Sania's eponymously-named DIY computer box is powered by a Raspberry Pi Model 4 and comes with everything needed to create your own PC, barring a screen. Unlike some products supposedly aimed at inspiring kids to learn computing and electronics skills, the Sania Box computer can be built and used by children aged eight and above without adult supervision. In doing so, they’ll develop crucial STEM (science, technology, engineeering and maths) skills that will stand them in good stead both at school and outside the classroom.
Sania’s build-it-yourself computer comes with a Raspberry Pi 4, a keyboard, mouse and cables, plus a bespoke add-on board containing a variety of code. The preinstalled Python code is intended to help those with limited coding experience to jump straight into exploring its possibilities. Python scripts for electronics and IoT (internet of things) projects are included.

Once the Sania Box owner has mastered the codes that come with the device further codes can be downloaded from the Sania Box website. Sania envisages users "never running out of new codes to learn" and believes coding is critical to developing creativity and problem-solving skills.
The DIY computer kit was designed and developed by Silicon Valley startup Moonshot Junior, a startup that specifically caters for STEAM products and the youth entrepreneur market.
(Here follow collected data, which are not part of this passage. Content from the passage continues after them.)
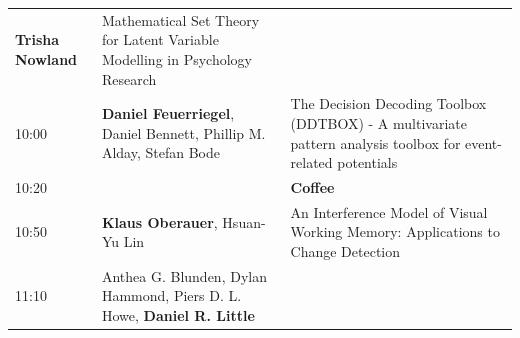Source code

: \documentclass[]{article}
\begin{document}
\begin{longtable}[]{@{}lll@{}}
\begin{minipage}[t]{0.35\columnwidth}
\textbf{Trisha Nowland}\strut
\end{minipage} & \begin{minipage}[t]{0.53\columnwidth}\raggedright\strut
Mathematical Set Theory for Latent Variable Modelling in Psychology
Research\strut
\end{minipage}\tabularnewline
\begin{minipage}[t]{0.03\columnwidth}\raggedright\strut
10:00\strut
\end{minipage} & \begin{minipage}[t]{0.35\columnwidth}\raggedright\strut
\textbf{Daniel Feuerriegel}, Daniel Bennett, Phillip M. Alday, Stefan
Bode\strut
\end{minipage} & \begin{minipage}[t]{0.53\columnwidth}\raggedright\strut
The Decision Decoding Toolbox (DDTBOX) - A multivariate pattern analysis
toolbox for event-related potentials\strut
\end{minipage}\tabularnewline
\begin{minipage}[t]{0.03\columnwidth}\raggedright\strut
10:20\strut
\end{minipage} & \begin{minipage}[t]{0.35\columnwidth}\raggedright\strut
\strut
\end{minipage} & \begin{minipage}[t]{0.53\columnwidth}\raggedright\strut
\textbf{Coffee}\strut
\end{minipage}\tabularnewline
\begin{minipage}[t]{0.03\columnwidth}\raggedright\strut
10:50\strut
\end{minipage} & \begin{minipage}[t]{0.35\columnwidth}\raggedright\strut
\textbf{Klaus Oberauer}, Hsuan-Yu Lin\strut
\end{minipage} & \begin{minipage}[t]{0.53\columnwidth}\raggedright\strut
An Interference Model of Visual Working Memory: Applications to Change
Detection\strut
\end{minipage}\tabularnewline
\begin{minipage}[t]{0.03\columnwidth}\raggedright\strut
11:10\strut
\end{minipage} & \begin{minipage}[t]{0.35\columnwidth}\raggedright\strut
Anthea G. Blunden, Dylan Hammond, Piers D. L. Howe, \textbf{Daniel R.
Little}\strut
\end{minipage} & \begin{minipage}[t]{0.53\columnwidth}\raggedright\strut

\end{minipage}
\end{longtable}
\end{document}

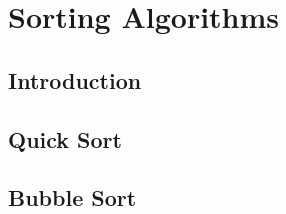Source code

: \documentclass[../maths.tex]{subfiles}
\begin{document}
\chapter{Sorting Algorithms}
\section{Introduction}
\section{Quick Sort}
\section{Bubble Sort}
\end{document}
Sania Box is currently fundraising through a Kickstarter campaign and will then be available from either Moonshot Jr or Sania's own website.
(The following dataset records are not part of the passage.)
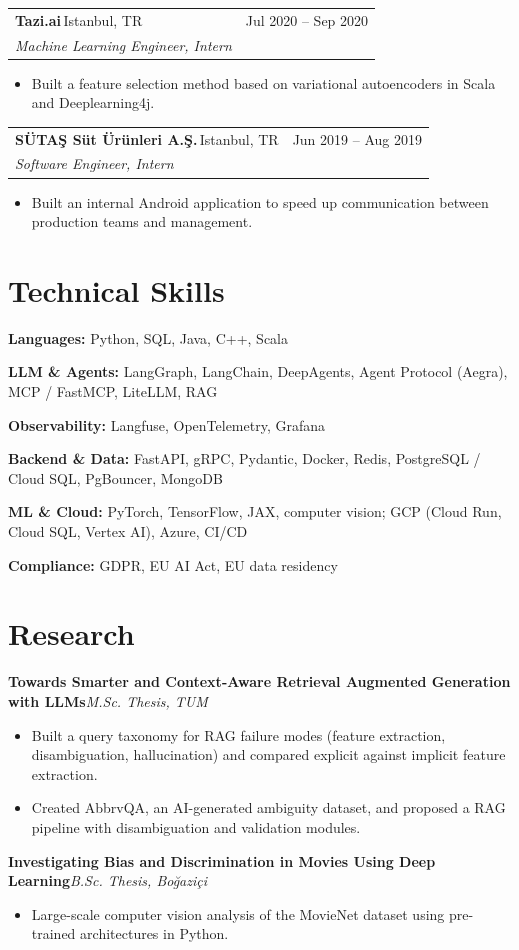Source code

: \documentclass[a4paper,10pt]{article}
\makeatletter
\newcommand{\role}[4]{%
  \vspace{0.25em}%
  \noindent\begin{tabularx}{\linewidth}{@{}X r@{}}
    \textbf{#1}\,\textcolor{muted}{\small #2} & \textcolor{muted}{\small #4}\\[0.05em]
    \textit{#3} & \\
  \end{tabularx}%
  \vspace{-0.15em}%
}
\newcommand{\project}[2]{%
  \vspace{0.25em}%
  \noindent\textbf{#1}\;\textcolor{muted}{\small\textit{#2}}%
  \vspace{-0.05em}%
}
\newcommand{\skill}[2]{\noindent\textbf{\small #1:}\; {\small #2}\par\vspace{0.18em}}
\makeatother
\begin{document}
\role{Tazi.ai}{Istanbul, TR}{Machine Learning Engineer, Intern}{Jul 2020 -- Sep 2020}
\begin{itemize}
  \item Built a feature selection method based on variational autoencoders in Scala and
        Deeplearning4j.
\end{itemize}

\role{SÜTAŞ Süt Ürünleri A.Ş.}{Istanbul, TR}{Software Engineer, Intern}{Jun 2019 -- Aug 2019}
\begin{itemize}
  \item Built an internal Android application to speed up communication between production teams
        and management.
\end{itemize}

\section{Technical Skills}
\skill{Languages}{Python, SQL, Java, C++, Scala}
\skill{LLM \& Agents}{LangGraph, LangChain, DeepAgents, Agent Protocol (Aegra), MCP / FastMCP, LiteLLM, RAG}
\skill{Observability}{Langfuse, OpenTelemetry, Grafana}
\skill{Backend \& Data}{FastAPI, gRPC, Pydantic, Docker, Redis, PostgreSQL / Cloud SQL, PgBouncer, MongoDB}
\skill{ML \& Cloud}{PyTorch, TensorFlow, JAX, computer vision; GCP (Cloud Run, Cloud SQL, Vertex AI), Azure, CI/CD}
\skill{Compliance}{GDPR, EU AI Act, EU data residency}

\section{Research}

\project{Towards Smarter and Context-Aware Retrieval Augmented Generation with LLMs}{M.Sc. Thesis, TUM}
\begin{itemize}
  \item Built a query taxonomy for RAG failure modes (feature extraction, disambiguation,
        hallucination) and compared explicit against implicit feature extraction.
  \item Created AbbrvQA, an AI-generated ambiguity dataset, and proposed a RAG pipeline with
        disambiguation and validation modules.
\end{itemize}

\project{Investigating Bias and Discrimination in Movies Using Deep Learning}{B.Sc. Thesis, Boğaziçi}
\begin{itemize}
  \item Large-scale computer vision analysis of the MovieNet dataset using pre-trained
        architectures in Python.
\end{itemize}
\end{document}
Sania has ambitions beyond product development, however. She has already published five books and she intends Sania Box to be an “embedded computer [used] as an interactive tool for educational outreach”. With this in mind she recently visited underprivileged parts of India, showing off the possibilities of coding.
“I became interested in programming because programming makes up so many things in our lives. Everything I was interested in, such as robotics and computer science, was possible due to programming. I wanted to learn it so I could make things from code too,” says Sania. She hopes that, through Sania Box and code, other children will be similarly inspired.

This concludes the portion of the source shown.